Economic vertigo: $2B as small potatoes

S'morning's reading makes me dizzy.

First, was looking at a column by SF Chronicle business editor Andrew Ross (embargoed now; available here Tuesday) about the lack of perp walks in the financial crisis recovery. He quotes heavily from the indignation of "Inside Job" filmmaker Charlie Ferguson, interviewed at the Commonwealth Club, which, he notes, has posted over an hour of Ferguson's entertaining talk on YouTube here. There's also a bit from the club's separate appearance by Phil Angelides regarding the Financial Crisis Inquiry Commission report (seriously well-written good reading, by the way), and how everybody asks him why top executives aren't in prison. "Prosecutors need to do their job," Angelides says. Well, yes.
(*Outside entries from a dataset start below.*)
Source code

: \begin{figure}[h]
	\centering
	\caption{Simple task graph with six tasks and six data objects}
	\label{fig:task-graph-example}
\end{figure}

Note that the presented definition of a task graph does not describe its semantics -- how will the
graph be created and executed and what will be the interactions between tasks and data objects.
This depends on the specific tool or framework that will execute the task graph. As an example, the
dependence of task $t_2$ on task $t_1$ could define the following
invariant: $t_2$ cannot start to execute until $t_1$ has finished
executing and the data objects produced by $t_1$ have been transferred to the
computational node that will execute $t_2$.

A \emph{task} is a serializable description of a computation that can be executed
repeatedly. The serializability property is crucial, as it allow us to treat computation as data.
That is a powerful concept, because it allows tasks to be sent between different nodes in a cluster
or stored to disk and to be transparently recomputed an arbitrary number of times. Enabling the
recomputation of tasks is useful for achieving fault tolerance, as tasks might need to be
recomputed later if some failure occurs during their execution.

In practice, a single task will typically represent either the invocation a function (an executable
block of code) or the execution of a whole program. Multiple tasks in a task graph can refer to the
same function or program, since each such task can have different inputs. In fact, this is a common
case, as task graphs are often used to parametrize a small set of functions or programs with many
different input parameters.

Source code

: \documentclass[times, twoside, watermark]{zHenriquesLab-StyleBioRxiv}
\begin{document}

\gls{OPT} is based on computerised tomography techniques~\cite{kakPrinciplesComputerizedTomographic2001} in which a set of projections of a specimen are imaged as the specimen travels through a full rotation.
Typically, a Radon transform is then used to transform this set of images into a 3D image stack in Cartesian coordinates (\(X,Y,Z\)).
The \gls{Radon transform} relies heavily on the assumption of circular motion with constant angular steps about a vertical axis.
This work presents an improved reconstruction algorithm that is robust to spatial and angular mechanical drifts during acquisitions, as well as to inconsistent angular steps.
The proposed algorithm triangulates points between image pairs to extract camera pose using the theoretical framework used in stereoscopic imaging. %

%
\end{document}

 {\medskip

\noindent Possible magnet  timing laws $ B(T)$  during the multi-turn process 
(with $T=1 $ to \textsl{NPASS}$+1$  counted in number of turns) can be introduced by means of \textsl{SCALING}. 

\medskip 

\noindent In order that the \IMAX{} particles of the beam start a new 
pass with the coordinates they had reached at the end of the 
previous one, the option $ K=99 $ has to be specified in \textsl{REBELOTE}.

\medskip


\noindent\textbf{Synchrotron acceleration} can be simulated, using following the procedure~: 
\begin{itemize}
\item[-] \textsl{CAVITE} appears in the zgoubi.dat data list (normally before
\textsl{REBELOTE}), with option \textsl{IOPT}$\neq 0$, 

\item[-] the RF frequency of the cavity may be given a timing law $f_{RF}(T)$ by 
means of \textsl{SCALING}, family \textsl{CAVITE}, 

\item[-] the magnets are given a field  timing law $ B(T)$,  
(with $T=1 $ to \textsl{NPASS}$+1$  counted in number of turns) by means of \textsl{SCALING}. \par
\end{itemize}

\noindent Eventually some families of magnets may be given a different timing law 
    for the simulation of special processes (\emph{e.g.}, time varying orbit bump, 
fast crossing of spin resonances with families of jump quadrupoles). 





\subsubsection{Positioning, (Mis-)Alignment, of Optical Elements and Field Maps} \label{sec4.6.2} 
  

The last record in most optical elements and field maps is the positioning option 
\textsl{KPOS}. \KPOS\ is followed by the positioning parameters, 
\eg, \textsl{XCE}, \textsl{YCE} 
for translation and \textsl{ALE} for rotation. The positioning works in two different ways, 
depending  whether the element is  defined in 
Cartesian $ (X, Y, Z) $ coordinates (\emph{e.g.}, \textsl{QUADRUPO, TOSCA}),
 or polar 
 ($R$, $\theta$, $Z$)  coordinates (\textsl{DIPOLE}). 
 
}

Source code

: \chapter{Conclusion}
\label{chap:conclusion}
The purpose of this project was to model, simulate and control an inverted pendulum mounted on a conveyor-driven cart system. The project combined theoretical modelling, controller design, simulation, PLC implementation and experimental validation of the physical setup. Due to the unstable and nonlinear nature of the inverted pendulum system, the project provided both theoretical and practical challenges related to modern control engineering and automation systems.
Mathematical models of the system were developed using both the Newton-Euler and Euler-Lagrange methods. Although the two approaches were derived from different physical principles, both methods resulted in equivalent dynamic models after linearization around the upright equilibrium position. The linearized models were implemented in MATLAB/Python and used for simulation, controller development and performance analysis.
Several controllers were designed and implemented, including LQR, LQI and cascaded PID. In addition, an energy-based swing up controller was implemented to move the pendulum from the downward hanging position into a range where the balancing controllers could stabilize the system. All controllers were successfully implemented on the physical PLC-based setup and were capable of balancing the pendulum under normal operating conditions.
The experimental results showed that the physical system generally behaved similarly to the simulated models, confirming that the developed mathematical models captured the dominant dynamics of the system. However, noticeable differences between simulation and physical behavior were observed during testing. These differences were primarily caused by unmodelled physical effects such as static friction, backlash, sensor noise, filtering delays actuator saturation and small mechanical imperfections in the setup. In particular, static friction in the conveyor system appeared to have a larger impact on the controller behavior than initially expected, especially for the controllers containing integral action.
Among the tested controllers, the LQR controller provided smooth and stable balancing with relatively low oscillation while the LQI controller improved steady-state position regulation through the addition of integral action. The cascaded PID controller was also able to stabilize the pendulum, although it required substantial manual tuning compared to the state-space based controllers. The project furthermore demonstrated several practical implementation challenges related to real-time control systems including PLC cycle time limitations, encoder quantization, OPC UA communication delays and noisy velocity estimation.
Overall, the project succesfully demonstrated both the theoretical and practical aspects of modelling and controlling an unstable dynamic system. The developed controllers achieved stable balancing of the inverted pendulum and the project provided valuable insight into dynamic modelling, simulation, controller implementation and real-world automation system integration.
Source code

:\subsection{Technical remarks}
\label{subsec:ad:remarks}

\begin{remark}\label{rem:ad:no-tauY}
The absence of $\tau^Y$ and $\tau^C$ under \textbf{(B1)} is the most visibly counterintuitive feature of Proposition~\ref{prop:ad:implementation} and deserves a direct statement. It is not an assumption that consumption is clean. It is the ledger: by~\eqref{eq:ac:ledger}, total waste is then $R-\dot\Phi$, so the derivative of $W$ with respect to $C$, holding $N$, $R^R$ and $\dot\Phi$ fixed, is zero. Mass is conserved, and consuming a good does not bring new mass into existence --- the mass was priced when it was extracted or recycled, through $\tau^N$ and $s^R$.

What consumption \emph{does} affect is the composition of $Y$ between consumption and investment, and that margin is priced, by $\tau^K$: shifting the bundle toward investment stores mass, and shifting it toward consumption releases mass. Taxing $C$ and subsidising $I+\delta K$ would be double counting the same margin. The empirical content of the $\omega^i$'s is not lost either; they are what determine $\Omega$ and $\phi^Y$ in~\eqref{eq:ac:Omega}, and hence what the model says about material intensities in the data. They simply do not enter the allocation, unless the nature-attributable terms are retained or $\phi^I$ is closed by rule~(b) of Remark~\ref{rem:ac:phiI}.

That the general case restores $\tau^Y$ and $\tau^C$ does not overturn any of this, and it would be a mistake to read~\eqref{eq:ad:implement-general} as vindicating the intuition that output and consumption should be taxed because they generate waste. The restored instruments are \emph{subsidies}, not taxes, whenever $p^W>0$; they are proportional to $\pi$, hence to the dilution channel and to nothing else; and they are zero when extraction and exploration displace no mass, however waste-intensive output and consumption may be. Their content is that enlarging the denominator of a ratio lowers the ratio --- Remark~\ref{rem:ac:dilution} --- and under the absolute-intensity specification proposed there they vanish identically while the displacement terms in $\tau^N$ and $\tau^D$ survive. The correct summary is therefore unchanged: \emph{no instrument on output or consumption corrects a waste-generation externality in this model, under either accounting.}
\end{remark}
Then I got to the HUD Inspector General's semiannual report. It claims many accumulated successes in the millions of dollars, but crows most happily about its prosecution of executives at one middling mortgage company:
"Lee Farkas, a former chairman of Taylor, Bean & Whitaker Mortgage Corporation (TBW), an FHA-approved direct endorsement lender and Government National Mortgage Association (Ginnie Mae) issuer, was arrested after his indictment in U.S. District Court, Ocala, FL, for allegedly committing conspiracy and bank, wire, and securities fraud. Farkas and others were indicted for allegedly selling phony or previously pledged loans to investors in the secondary mortgage market and causing TBW to submit false statements to HUD and Ginnie Mae. HUD and these programs experienced almost $2 billion in losses."
The weirdness being that Farkas & Co., having cost us two billion dollars, are nowhere near the level Ferguson and Angelides are discussing.

[P.S. Sad bit, midway through the Ferguson interview: he says Obama Administration people, including some he knew personally, wouldn't talk to him for the film, not even off the record. Also, listening further, it's clearer that Ferguson, speaking the day before Angelides, was challenging Angelides to say more definitely that somebody ought to be under arrest.]